An evaded cadence moves from a dominant seventh third inversion chord (V4
2) to a first inversion tonic chord (I6
).[11] Because the seventh of the dominant chord must fall stepwise to the third of the tonic chord, it forces the cadence to resolve to the less stable first inversion chord. To achieve this, a root position V usually changes to a V4
2 right before resolution, thereby "evading" the root-position I chord that would usually follow a root-position V. (See also inverted cadence below.)

A minor plagal cadence, also known as a perfect plagal cadence, uses the minor iv instead of a major IV. With a very similar voice leading to a perfect cadence, the minor plagal cadence is a strong resolution to the tonic.

An inverted cadence (also called a medial cadence) inverts the last chord. It may be restricted only to the perfect and imperfect cadence, or only to the perfect cadence, or it may apply to cadences of all types.[24] To distinguish them from this form, the other, more common forms of cadences listed above are known as radical cadences.[25]

Metrically accented cadences are considered stronger and are generally of greater structural significance. In the past, the terms masculine and feminine were sometimes used to describe rhythmically "strong" or "weak" cadences, but this terminology is no longer acceptable to some.[26] Susan McClary has written extensively on the gendered terminology of music and music theory in her book Feminine Endings.[27]

Medieval and Renaissance cadences are based upon dyads rather than chords. The first theoretical mention of cadences comes from Guido of Arezzo's description of the occursus in his Micrologus, where he uses the term to mean where the two lines of a two-part polyphonic phrase end in a unison.

A clausula or clausula vera ("true close") is a dyadic or intervallic, rather than chordal or harmonic, cadence. In a clausula vera, two voices approach an octave or unison through stepwise motion[31] in contrary motion.

In a melodic half step, listeners of the time perceived no tendency of the lower tone toward the upper, or the upper toward the lower.
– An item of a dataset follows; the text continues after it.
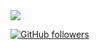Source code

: <img src="https://discord.c99.nl/widget/theme-4/853773713592549436.png" />

[![GitHub followers](https://img.shields.io/github/followers/Fari-ON.svg?style=social&label=Follow&maxAge=2592000)](https://github.com/Fari-ON?tab=followers)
The second tone was not the 'goal' of the first. Instead, musicians avoided the half step in clausulas because, to their ears, it lacked clarity as an interval. Beginning in the 13th century, cadences begin to require motion in one voice by half step and the other a whole step in contrary motion.
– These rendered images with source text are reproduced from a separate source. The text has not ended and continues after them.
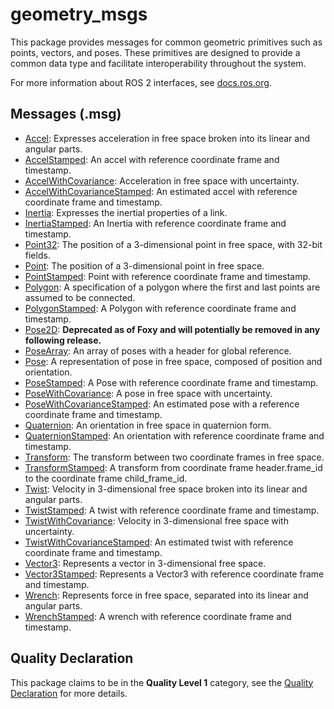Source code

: # geometry_msgs

This package provides messages for common geometric primitives such as points, vectors, and poses. These primitives are designed to provide a common data type and facilitate interoperability throughout the system.

For more information about ROS 2 interfaces, see [docs.ros.org](https://docs.ros.org/en/rolling/Concepts/About-ROS-Interfaces.html).

## Messages (.msg)
* [Accel](msg/Accel.msg): Expresses acceleration in free space broken into its linear and angular parts.
* [AccelStamped](msg/AccelStamped.msg): An accel with reference coordinate frame and timestamp.
* [AccelWithCovariance](msg/AccelWithCovariance.msg): Acceleration in free space with uncertainty.
* [AccelWithCovarianceStamped](msg/AccelWithCovarianceStamped.msg): An estimated accel with reference coordinate frame and timestamp.
* [Inertia](msg/Inertia.msg): Expresses the inertial properties of a link.
* [InertiaStamped](msg/InertiaStamped.msg): An Inertia with reference coordinate frame and timestamp.
* [Point32](msg/Point32.msg): The position of a 3-dimensional point in free space, with 32-bit fields.
* [Point](msg/Point.msg): The position of a 3-dimensional point in free space.
* [PointStamped](msg/PointStamped.msg): Point with reference coordinate frame and timestamp.
* [Polygon](msg/Polygon.msg): A specification of a polygon where the first and last points are assumed to be connected.
* [PolygonStamped](msg/PolygonStamped.msg): A Polygon with reference coordinate frame and timestamp.
* [Pose2D](msg/Pose2D.msg): **Deprecated as of Foxy and will potentially be removed in any following release.**
* [PoseArray](msg/PoseArray.msg): An array of poses with a header for global reference.
* [Pose](msg/Pose.msg): A representation of pose in free space, composed of position and orientation.
* [PoseStamped](msg/PoseStamped.msg): A Pose with reference coordinate frame and timestamp.
* [PoseWithCovariance](msg/PoseWithCovariance.msg): A pose in free space with uncertainty.
* [PoseWithCovarianceStamped](msg/PoseWithCovarianceStamped.msg): An estimated pose with a reference coordinate frame and timestamp.
* [Quaternion](msg/Quaternion.msg): An orientation in free space in quaternion form.
* [QuaternionStamped](msg/QuaternionStamped.msg): An orientation with reference coordinate frame and timestamp.
* [Transform](msg/Transform.msg): The transform between two coordinate frames in free space.
* [TransformStamped](msg/TransformStamped.msg): A transform from coordinate frame header.frame_id to the coordinate frame child_frame_id.
* [Twist](msg/Twist.msg): Velocity in 3-dimensional free space broken into its linear and angular parts.
* [TwistStamped](msg/TwistStamped.msg): A twist with reference coordinate frame and timestamp.
* [TwistWithCovariance](msg/TwistWithCovariance.msg): Velocity in 3-dimensional free space with uncertainty.
* [TwistWithCovarianceStamped](msg/TwistWithCovarianceStamped.msg): An estimated twist with reference coordinate frame and timestamp.
* [Vector3](msg/Vector3.msg): Represents a vector in 3-dimensional free space.
* [Vector3Stamped](msg/Vector3Stamped.msg): Represents a Vector3 with reference coordinate frame and timestamp.
* [Wrench](msg/Wrench.msg): Represents force in free space, separated into its linear and angular parts.
* [WrenchStamped](msg/WrenchStamped.msg): A wrench with reference coordinate frame and timestamp.


## Quality Declaration
This package claims to be in the **Quality Level 1** category, see the [Quality Declaration](QUALITY_DECLARATION.md) for more details.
In counterpoint, an evaded cadence is one where one of the voices in a suspension does not resolve as expected, and the voices together resolve to a consonance other than an octave or unison[34] (a perfect fifth, a sixth, or a third).
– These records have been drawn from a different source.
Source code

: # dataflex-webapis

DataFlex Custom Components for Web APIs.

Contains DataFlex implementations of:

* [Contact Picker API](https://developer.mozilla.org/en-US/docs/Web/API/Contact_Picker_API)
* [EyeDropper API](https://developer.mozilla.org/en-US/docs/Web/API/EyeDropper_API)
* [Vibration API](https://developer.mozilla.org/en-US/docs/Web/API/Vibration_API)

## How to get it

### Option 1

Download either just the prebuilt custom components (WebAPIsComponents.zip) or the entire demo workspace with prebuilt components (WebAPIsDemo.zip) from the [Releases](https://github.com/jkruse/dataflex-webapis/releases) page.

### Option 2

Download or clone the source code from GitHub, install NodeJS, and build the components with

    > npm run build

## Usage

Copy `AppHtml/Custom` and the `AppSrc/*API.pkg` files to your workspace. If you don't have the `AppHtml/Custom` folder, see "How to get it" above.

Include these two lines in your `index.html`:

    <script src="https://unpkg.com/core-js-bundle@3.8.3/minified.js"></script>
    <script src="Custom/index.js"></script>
The Corelli cadence, or Corelli clash, named for its association with the violin music of the Corelli school, is a cadence characterized by a major and/or minor second clash between the tonic and the leading-tone or the tonic and supertonic. An example is shown below.[35]

A Landini cadence (also known as a Landini sixth, Landini sixth cadence, or under-third cadence[39]) is a cadence that was used extensively in the 14th and early 15th century. It is named after Francesco Landini, a composer who used them profusely. Similar to a clausula vera, it includes an escape tone in the upper voice, which briefly narrows the interval to a perfect fifth before the octave.

According to Richard Taruskin, in this Toccata, "the already much-delayed resolution is thwarted (m204) by what was the most spectacular 'deceptive cadence' anyone had composed as of the second decade of the eighteenth century ... producing an especially pungent effect."[43] Hermann Keller describes the effect of this cadence as follows: "the splendour of the end with the famous third inversion of the seventh chord, who would not be enthralled by that?"[44]